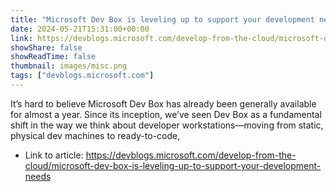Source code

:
 ```yaml
---
title: "Microsoft Dev Box is leveling up to support your development needs"
date: 2024-05-21T15:31:00+00:00
link: https://devblogs.microsoft.com/develop-from-the-cloud/microsoft-dev-box-is-leveling-up-to-support-your-development-needs
showShare: false
showReadTime: false
thumbnail: images/misc.png
tags: ["devblogs.microsoft.com"]
---
```

It’s hard to believe Microsoft Dev Box has already been generally available for almost a year. Since its inception, we’ve seen Dev Box as a fundamental shift in the way we think about developer workstations—moving from static, physical dev machines to ready-to-code,

- Link to article: https://devblogs.microsoft.com/develop-from-the-cloud/microsoft-dev-box-is-leveling-up-to-support-your-development-needs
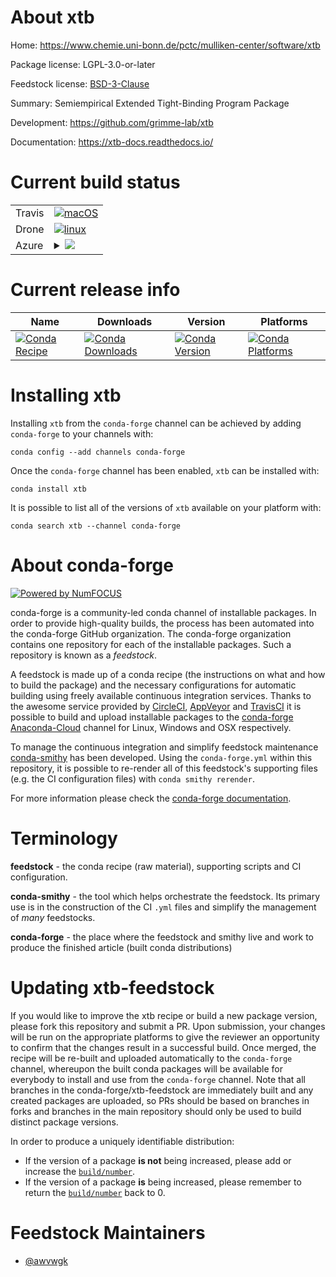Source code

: About xtb
=========

Home: https://www.chemie.uni-bonn.de/pctc/mulliken-center/software/xtb

Package license: LGPL-3.0-or-later

Feedstock license: [BSD-3-Clause](https://github.com/conda-forge/xtb-feedstock/blob/master/LICENSE.txt)

Summary: Semiempirical Extended Tight-Binding Program Package

Development: https://github.com/grimme-lab/xtb

Documentation: https://xtb-docs.readthedocs.io/

Current build status
====================


<table><tr>
    <td>Travis</td>
    <td>
      <a href="https://travis-ci.com/conda-forge/xtb-feedstock">
        <img alt="macOS" src="https://img.shields.io/travis/com/conda-forge/xtb-feedstock/master.svg?label=macOS">
      </a>
    </td>
  </tr><tr>
    <td>Drone</td>
    <td>
      <a href="https://cloud.drone.io/conda-forge/xtb-feedstock">
        <img alt="linux" src="https://img.shields.io/drone/build/conda-forge/xtb-feedstock/master.svg?label=Linux">
      </a>
    </td>
  </tr>
    
  <tr>
    <td>Azure</td>
    <td>
      <details>
        <summary>
          <a href="https://dev.azure.com/conda-forge/feedstock-builds/_build/latest?definitionId=9297&branchName=master">
            <img src="https://dev.azure.com/conda-forge/feedstock-builds/_apis/build/status/xtb-feedstock?branchName=master">
          </a>
        </summary>
        <table>
          <thead><tr><th>Variant</th><th>Status</th></tr></thead>
          <tbody><tr>
              <td>linux_64_c_compiler_version7fortran_compiler_version7</td>
              <td>
                <a href="https://dev.azure.com/conda-forge/feedstock-builds/_build/latest?definitionId=9297&branchName=master">
                  <img src="https://dev.azure.com/conda-forge/feedstock-builds/_apis/build/status/xtb-feedstock?branchName=master&jobName=linux&configuration=linux_64_c_compiler_version7fortran_compiler_version7" alt="variant">
                </a>
              </td>
            </tr><tr>
              <td>linux_64_c_compiler_version9fortran_compiler_version9</td>
              <td>
                <a href="https://dev.azure.com/conda-forge/feedstock-builds/_build/latest?definitionId=9297&branchName=master">
                  <img src="https://dev.azure.com/conda-forge/feedstock-builds/_apis/build/status/xtb-feedstock?branchName=master&jobName=linux&configuration=linux_64_c_compiler_version9fortran_compiler_version9" alt="variant">
                </a>
              </td>
            </tr><tr>
              <td>linux_aarch64_c_compiler_version7fortran_compiler_version7</td>
              <td>
                <a href="https://dev.azure.com/conda-forge/feedstock-builds/_build/latest?definitionId=9297&branchName=master">
                  <img src="https://dev.azure.com/conda-forge/feedstock-builds/_apis/build/status/xtb-feedstock?branchName=master&jobName=linux&configuration=linux_aarch64_c_compiler_version7fortran_compiler_version7" alt="variant">
                </a>
              </td>
            </tr><tr>
              <td>linux_aarch64_c_compiler_version9fortran_compiler_version9</td>
              <td>
                <a href="https://dev.azure.com/conda-forge/feedstock-builds/_build/latest?definitionId=9297&branchName=master">
                  <img src="https://dev.azure.com/conda-forge/feedstock-builds/_apis/build/status/xtb-feedstock?branchName=master&jobName=linux&configuration=linux_aarch64_c_compiler_version9fortran_compiler_version9" alt="variant">
                </a>
              </td>
            </tr><tr>
              <td>linux_ppc64le_c_compiler_version8fortran_compiler_version8</td>
              <td>
                <a href="https://dev.azure.com/conda-forge/feedstock-builds/_build/latest?definitionId=9297&branchName=master">
                  <img src="https://dev.azure.com/conda-forge/feedstock-builds/_apis/build/status/xtb-feedstock?branchName=master&jobName=linux&configuration=linux_ppc64le_c_compiler_version8fortran_compiler_version8" alt="variant">
                </a>
              </td>
            </tr><tr>
              <td>linux_ppc64le_c_compiler_version9fortran_compiler_version9</td>
              <td>
                <a href="https://dev.azure.com/conda-forge/feedstock-builds/_build/latest?definitionId=9297&branchName=master">
                  <img src="https://dev.azure.com/conda-forge/feedstock-builds/_apis/build/status/xtb-feedstock?branchName=master&jobName=linux&configuration=linux_ppc64le_c_compiler_version9fortran_compiler_version9" alt="variant">
                </a>
              </td>
            </tr><tr>
              <td>osx_64_fortran_compiler_version7</td>
              <td>
                <a href="https://dev.azure.com/conda-forge/feedstock-builds/_build/latest?definitionId=9297&branchName=master">
                  <img src="https://dev.azure.com/conda-forge/feedstock-builds/_apis/build/status/xtb-feedstock?branchName=master&jobName=osx&configuration=osx_64_fortran_compiler_version7" alt="variant">
                </a>
              </td>
            </tr><tr>
              <td>osx_64_fortran_compiler_version9</td>
              <td>
                <a href="https://dev.azure.com/conda-forge/feedstock-builds/_build/latest?definitionId=9297&branchName=master">
                  <img src="https://dev.azure.com/conda-forge/feedstock-builds/_apis/build/status/xtb-feedstock?branchName=master&jobName=osx&configuration=osx_64_fortran_compiler_version9" alt="variant">
                </a>
              </td>
            </tr>
          </tbody>
        </table>
      </details>
    </td>
  </tr>
</table>

Current release info
====================

| Name | Downloads | Version | Platforms |
| --- | --- | --- | --- |
| [![Conda Recipe](https://img.shields.io/badge/recipe-xtb-green.svg)](https://anaconda.org/conda-forge/xtb) | [![Conda Downloads](https://img.shields.io/conda/dn/conda-forge/xtb.svg)](https://anaconda.org/conda-forge/xtb) | [![Conda Version](https://img.shields.io/conda/vn/conda-forge/xtb.svg)](https://anaconda.org/conda-forge/xtb) | [![Conda Platforms](https://img.shields.io/conda/pn/conda-forge/xtb.svg)](https://anaconda.org/conda-forge/xtb) |

Installing xtb
==============

Installing `xtb` from the `conda-forge` channel can be achieved by adding `conda-forge` to your channels with:

```
conda config --add channels conda-forge
```

Once the `conda-forge` channel has been enabled, `xtb` can be installed with:

```
conda install xtb
```

It is possible to list all of the versions of `xtb` available on your platform with:

```
conda search xtb --channel conda-forge
```


About conda-forge
=================

[![Powered by NumFOCUS](https://img.shields.io/badge/powered%20by-NumFOCUS-orange.svg?style=flat&colorA=E1523D&colorB=007D8A)](http://numfocus.org)

conda-forge is a community-led conda channel of installable packages.
In order to provide high-quality builds, the process has been automated into the
conda-forge GitHub organization. The conda-forge organization contains one repository
for each of the installable packages. Such a repository is known as a *feedstock*.

A feedstock is made up of a conda recipe (the instructions on what and how to build
the package) and the necessary configurations for automatic building using freely
available continuous integration services. Thanks to the awesome service provided by
[CircleCI](https://circleci.com/), [AppVeyor](https://www.appveyor.com/)
and [TravisCI](https://travis-ci.com/) it is possible to build and upload installable
packages to the [conda-forge](https://anaconda.org/conda-forge)
[Anaconda-Cloud](https://anaconda.org/) channel for Linux, Windows and OSX respectively.

To manage the continuous integration and simplify feedstock maintenance
[conda-smithy](https://github.com/conda-forge/conda-smithy) has been developed.
Using the ``conda-forge.yml`` within this repository, it is possible to re-render all of
this feedstock's supporting files (e.g. the CI configuration files) with ``conda smithy rerender``.

For more information please check the [conda-forge documentation](https://conda-forge.org/docs/).

Terminology
===========

**feedstock** - the conda recipe (raw material), supporting scripts and CI configuration.

**conda-smithy** - the tool which helps orchestrate the feedstock.
                   Its primary use is in the construction of the CI ``.yml`` files
                   and simplify the management of *many* feedstocks.

**conda-forge** - the place where the feedstock and smithy live and work to
                  produce the finished article (built conda distributions)


Updating xtb-feedstock
======================

If you would like to improve the xtb recipe or build a new
package version, please fork this repository and submit a PR. Upon submission,
your changes will be run on the appropriate platforms to give the reviewer an
opportunity to confirm that the changes result in a successful build. Once
merged, the recipe will be re-built and uploaded automatically to the
`conda-forge` channel, whereupon the built conda packages will be available for
everybody to install and use from the `conda-forge` channel.
Note that all branches in the conda-forge/xtb-feedstock are
immediately built and any created packages are uploaded, so PRs should be based
on branches in forks and branches in the main repository should only be used to
build distinct package versions.

In order to produce a uniquely identifiable distribution:
 * If the version of a package **is not** being increased, please add or increase
   the [``build/number``](https://conda.io/docs/user-guide/tasks/build-packages/define-metadata.html#build-number-and-string).
 * If the version of a package **is** being increased, please remember to return
   the [``build/number``](https://conda.io/docs/user-guide/tasks/build-packages/define-metadata.html#build-number-and-string)
   back to 0.

Feedstock Maintainers
=====================

* [@awvwgk](https://github.com/awvwgk/)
————
EXERCISE INSTRUCTIONS - With the line that contains "everybody to install" as the starting point, output each line exactly through the end of the listing above.

RESPONSE BELOW -
everybody to install and use from the `conda-forge` channel.
Note that all branches in the conda-forge/xtb-feedstock are
immediately built and any created packages are uploaded, so PRs should be based
on branches in forks and branches in the main repository should only be used to
build distinct package versions.

In order to produce a uniquely identifiable distribution:
 * If the version of a package **is not** being increased, please add or increase
   the [``build/number``](https://conda.io/docs/user-guide/tasks/build-packages/define-metadata.html#build-number-and-string).
 * If the version of a package **is** being increased, please remember to return
   the [``build/number``](https://conda.io/docs/user-guide/tasks/build-packages/define-metadata.html#build-number-and-string)
   back to 0.

Feedstock Maintainers
=====================

* [@awvwgk](https://github.com/awvwgk/)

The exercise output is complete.